Data for review Start Marker

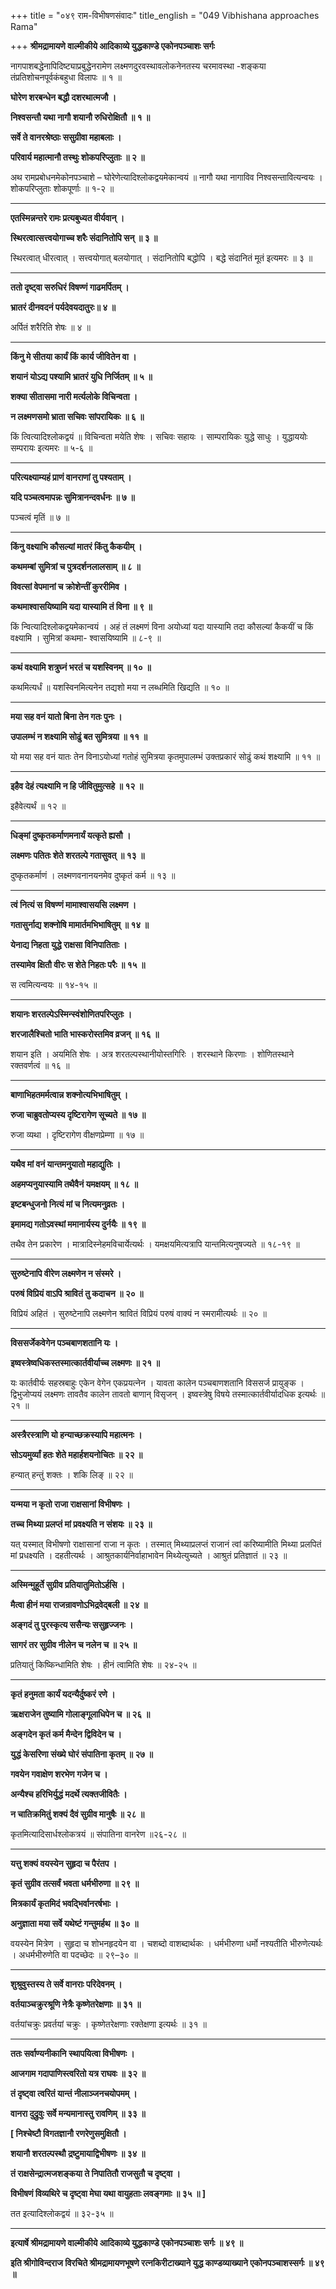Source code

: +++
title = "०४९ राम-विभीषणसंवादः"
title_english = "049 Vibhishana approaches Rama"

+++
**श्रीमद्रामायणे वाल्मीकीये आदिकाव्ये युद्धकाण्डे एकोनपञ्चाशः सर्गः**

नागपाशबद्धेनापिदिष्ट्याप्रबुद्धेनरामेण लक्ष्मणदुरवस्थावलोकनेनतस्य चरमावस्था -शङ्कया तंप्रतिशोचनपूर्वकंबहुधा विलापः ॥ १ ॥

**घोरेण शरबन्धेन बद्धौ दशरथात्मजौ ।**

**निश्वसन्तौ यथा नागौ शयानौ रुधिरोक्षितौ ॥ १ ॥**

**सर्वे ते वानरश्रेष्ठाः ससुग्रीवा महाबलाः ।**

**परिवार्य महात्मानौ तस्थुः शोकपरिप्लुताः ॥ २ ॥**

अथ रामप्रबोधनमेकोनपञ्चाशे – घोरेणेत्यादिश्लोकद्वयमेकान्वयं ॥ नागौ यथा नागाविव निश्वसन्तावित्यन्वयः । शोकपरिप्लुताः शोकपूर्णाः ॥ १-२ ॥

****

**एतस्मिन्नन्तरे रामः प्रत्यबुध्यत वीर्यवान् ।**

**स्थिरत्वात्सत्त्वयोगाच्च शरैः संदानितोपि सन् ॥ ३ ॥**

स्थिरत्वात् धीरत्वात् । सत्त्वयोगात् बलयोगात् । संदानितोपि बद्धोपि । बद्धे संदानितं मूतं इत्यमरः ॥ ३ ॥

****

**ततो दृष्ट्वा सरुधिरं विषण्णं गाढमर्पितम् ।**

**भ्रातरं दीनवदनं पर्यदेवयदातुरः॥ ४ ॥**

अर्पितं शरैरिति शेषः ॥ ४ ॥

****

**किंनु मे सीतया कार्यं किं कार्य जीवितेन वा ।**

**शयानं योऽद्य पश्यामि भ्रातरं युधि निर्जितम् ॥ ५ ॥**

**शक्या सीतासमा नारी मर्त्यलोके विचिन्वता ।**

**न लक्ष्मणसमो भ्राता सचिवः सांपरायिकः ॥ ६ ॥**

किं त्वित्यादिश्लोकद्वयं ॥ विचिन्वता मयेति शेषः । सचिवः सहायः । साम्परायिकः युद्धे साधुः । युद्धाययोः सम्परायः इत्यमरः ॥ ५-६ ॥

****

**परित्यक्ष्याम्यहं प्राणं वानराणां तु पश्यताम् ।**

**यदि पञ्चत्वमापन्नः सुमित्रानन्दवर्धनः ॥ ७ ॥**

पञ्चत्वं मृतिं ॥ ७ ॥

****

**किंनु वक्ष्याभि कौसल्यां मातरं किंतु कैकयीम् ।**

**कथमम्बां सुमित्रां च पुत्रदर्शनलालसाम् ॥ ८ ॥**

**विवत्सां वेपमानां च क्रोशेन्तीं कुररीमिव ।**

**कथमाश्वासयिष्यामि यदा यास्यामि तं विना ॥ ९ ॥**

किं न्वित्यादिश्लोकद्वयमेकान्वयं । अहं तं लक्ष्मणं विना अयोध्यां यदा यास्यामि तदा कौसल्यां कैकयीं च किं वक्ष्यामि । सुमित्रां कथमा- श्वासयिष्यामि ॥ ८-९ ॥

****

**कथं वक्ष्यामि शत्रुघ्नं भरतं च यशस्विनम् ॥ १० ॥**

कथमित्यर्धं ॥ यशस्विनमित्यनेन तद्यशो मया न लब्धमिति खिद्यति ॥ १० ॥

****

**मया सह वनं यातो बिना तेन गतः पुनः ।**

**उपालम्भं न शक्ष्यामि सोढुं बत सुमित्रया ॥ ११ ॥**

यो मया सह वनं यातः तेन विनाऽयोध्यां गतोहं सुमित्रया कृतमुपालम्भं उक्तप्रकारं सोढुं कथं शक्ष्यामि ॥ ११ ॥

****

**इहैव देहं त्यक्ष्यामि न हि जीवितुमुत्सहे ॥ १२ ॥**

इहैवेत्यर्थं ॥ १२ ॥

****

**धिङ्मां दुष्कृतकर्माणमनार्यं यत्कृते ह्यसौ ।**

**लक्ष्मणः पतितः शेते शरतल्पे गतासुवत् ॥ १३ ॥**

दुष्कृतकर्माणं । लक्ष्मणवनानयनमेव दुष्कृतं कर्म ॥ १३ ॥

****

**त्वं नित्यं स विषण्णं मामाश्वासयसि लक्ष्मण ।**

**गतासुर्नाद्य शक्नोषि मामार्तमभिभाषितुम् ॥ १४ ॥**

**येनाद्य निहता युद्धे राक्षसा विनिपातिताः ।**

**तस्यामेव क्षितौ वीरः स शेते निहतः परैः ॥ १५ ॥**

स त्वमित्यन्वयः ॥ १४-१५ ॥

****

**शयानः शरतल्पेऽस्मिन्स्वंशोणितपरिप्लुतः ।**

**शरजालैश्चितो भाति भास्करोस्तमिव व्रजन् ॥ १६ ॥**

शयान इति । अयमिति शेषः । अत्र शरतल्पस्थानीयोस्तगिरिः । शरस्थाने किरणाः । शोणितस्थाने रक्तवर्णत्वं ॥ १६ ॥

****

**बाणाभिहतमर्मत्वान्न शक्नोत्यभिभाषितुम् ।**

**रुजा चाब्रुवतोप्यस्य दृष्टिरागेण सूच्यते ॥ १७ ॥**

रुजा व्यथा । दृष्टिरागेण वीक्षणप्रेम्णा ॥ १७ ॥

****

**यथैव मां वनं यान्तमनुयातो महाद्युतिः ।**

**अहमप्यनुयास्यामि तथैवैनं यमक्षयम् ॥ १८ ॥**

**इष्टबन्धुजनो नित्यं मां च नित्यमनुव्रतः ।**

**इमामद्य गतोऽवस्थां ममानार्यस्य दुर्नयैः ॥ १९ ॥**

तथैव तेन प्रकारेण । मात्रादिस्नेहमविचार्येत्यर्थः । यमक्षयमित्यत्रापि यान्तमित्यनुषज्यते ॥ १८-१९ ॥

****

**सुरुष्टेनापि वीरेण लक्ष्मणेन न संस्मरे ।**

**परुषं विप्रियं वाऽपि श्रावितं तु कदाचन ॥ २० ॥**

विप्रियं अहितं । सुरुष्टेनापि लक्ष्मणेन श्रावितं विप्रियं परुषं वाक्यं न स्मरामीत्यर्थः ॥ २० ॥

****

**विससर्जेकवेगेन पञ्चबाणशतानि यः ।**

**इष्वस्त्रेष्वधिकस्तस्मात्कार्तवीर्याच्च लक्ष्मणः ॥ २१ ॥**

यः कार्तवीर्यः सहस्रबाहुः एकेन वेगेन एकप्रयत्नेन । यावता कालेन पञ्चबाणशतानि विससर्ज प्रायुङ्क । द्विभुजोप्ययं लक्ष्मणः तावतैव कालेन तावतो बाणान् विसृजन् । इष्वस्त्रेषु विषये तस्मात्कार्तवीर्यादधिक इत्यर्थः ॥ २१ ॥

****

**अस्त्रैरस्त्राणि यो हन्याच्छक्रस्यापि महात्मनः ।**

**सोऽयमुर्व्यां हतः शेते महार्हशयनोचितः ॥ २२ ॥**

हन्यात् हन्तुं शक्तः । शकि लिङ् ॥ २२ ॥

****

**यन्मया न कृतो राजा राक्षसानां विभीषणः ।**

**तच्च मिथ्या प्रलप्तं मां प्रवक्ष्यति न संशयः ॥ २३ ॥**

यत् यस्मात् विभीषणो राक्षासानां राजा न कृतः । तस्मात् मिथ्याप्रलप्तं राजानं त्वां करिष्यामीति मिथ्या प्रलपितं मां प्रधक्ष्यति । दहतीत्यर्थः । आश्रुतकार्यनिर्वाहाभावेन मिथ्येत्युच्यते । आश्रुतं प्रतिज्ञातं ॥ २३ ॥

****

**अस्मिन्मुहूर्ते सुग्रीव प्रतियातुमितोऽर्हसि ।**

**मैत्वा हीनं मया राजन्रावणोऽभिद्रवेद्बली ॥ २४ ॥**

**अङ्गदं तु पुरस्कृत्य ससैन्यः ससुहृज्जनः ।**

**सागरं तर सुग्रीव नीलेन च नलेन च ॥ २५ ॥**

प्रतियातुं किष्किन्धामिति शेषः । हीनं त्वामिति शेषः ॥ २४-२५ ॥

****

**कृतं हनुमता कार्यं यदन्यैर्दुष्करं रणे ।**

**ऋक्षराजेन तुष्यामि गोलाङ्गूलाधिपेन च ॥ २६ ॥**

**अङ्गदेन कृतं कर्म मैन्देन द्विविदेन च ।**

**युद्धं केसरिणा संख्ये घोरं संपातिना कृतम् ॥ २७ ॥**

**गवयेन गवाक्षेण शरभेण गजेन च ।**

**अन्यैश्च हरिभिर्युद्धं मदर्थे त्यक्तजीवितैः ।**

**न चातिक्रमितुं शक्यं दैवं सुग्रीव मानुषैः ॥ २८ ॥**

कृतमित्यादिसार्धश्लोकत्रयं ॥ संपातिना वानरेण ॥२६-२८ ॥

****

**यत्तु शक्यं वयस्येन सुहृदा च पैरंतप ।**

**कृतं सुग्रीव तत्सर्वं भवता धर्मभीरुणा ॥ २९ ॥**

**मित्रकार्यं कृतमिदं भवद्भिर्वानरर्षभाः ।**

**अनुज्ञाता मया सर्वे यथेष्टं गन्तुमर्हथ ॥ ३० ॥**

वयस्येन मित्रेण । सुहृदा च शोभनहृदयेन वा । चशब्दो वाशब्दार्थकः । धर्मभीरुणा धर्मो नश्यतीति भीरुणेत्यर्थः । अधर्मभीरुणेति वा पदच्छेदः ॥ २९–३० ॥

****

**शुश्रुवुस्तस्य ते सर्वे वानराः परिदेवनम् ।**

**वर्तयाञ्चक्रुरश्रूणि नेत्रैः कृष्णेतरेक्षणाः ॥ ३१ ॥**

वर्तयांचक्रुः प्रवर्तयां चक्रुः । कृष्णेतरेक्षणाः रक्तेक्षणा इत्यर्थः ॥ ३१ ॥

****

**ततः सर्वाण्यनीकानि स्थापयित्वा विभीषणः ।**

**आजगाम गदापाणिस्त्वरितो यत्र राघवः ॥ ३२ ॥**

**तं दृष्ट्वा त्वरितं यान्तं नीलाञ्जनचयोपमम् ।**

**वानरा दुद्रुवुः सर्वे मन्यमानास्तु रावणिम् ॥ ३३ ॥**

**\[ निश्चेष्टौ विगतज्ञानौ रणरेणुसमुक्षितौ ।**

**शयानौ शरतल्पस्थौ द्रष्टुमायाद्विभीषणः ॥ ३४ ॥**

**तं राक्षसेन्द्रात्मजशङ्कया ते निपातितौ राजसुतौ च दृष्ट्वा ।**

**विभीषणं विव्यथिरे च दृष्ट्वा मेघा यथा वायुहताः लवङ्गमाः ॥ ३५ ॥ \]**

तत इत्यादिश्लोकद्वयं ॥ ३२-३५ ॥

****

**इत्यार्षे श्रीमद्रामायणे वाल्मीकीये आदिकाव्ये युद्धकाण्डे एकोनपञ्चाशः सर्गः ॥ ४९ ॥**

**इति श्रीगोविन्दराज विरचिते श्रीमद्रामायणभूषणे रत्नकिरीटाख्याने युद्ध काण्डव्याख्याने एकोनपञ्चाशस्सर्गः ॥ ४९ ॥**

Data for review End Marker

§ Prompt: Copy out every line of the data in which the word "शरतल" is found.

§ Exercise output:
**लक्ष्मणः पतितः शेते शरतल्पे गतासुवत् ॥ १३ ॥**
**शयानः शरतल्पेऽस्मिन्स्वंशोणितपरिप्लुतः ।**
शयान इति । अयमिति शेषः । अत्र शरतल्पस्थानीयोस्तगिरिः । शरस्थाने किरणाः । शोणितस्थाने रक्तवर्णत्वं ॥ १६ ॥
**शयानौ शरतल्पस्थौ द्रष्टुमायाद्विभीषणः ॥ ३४ ॥**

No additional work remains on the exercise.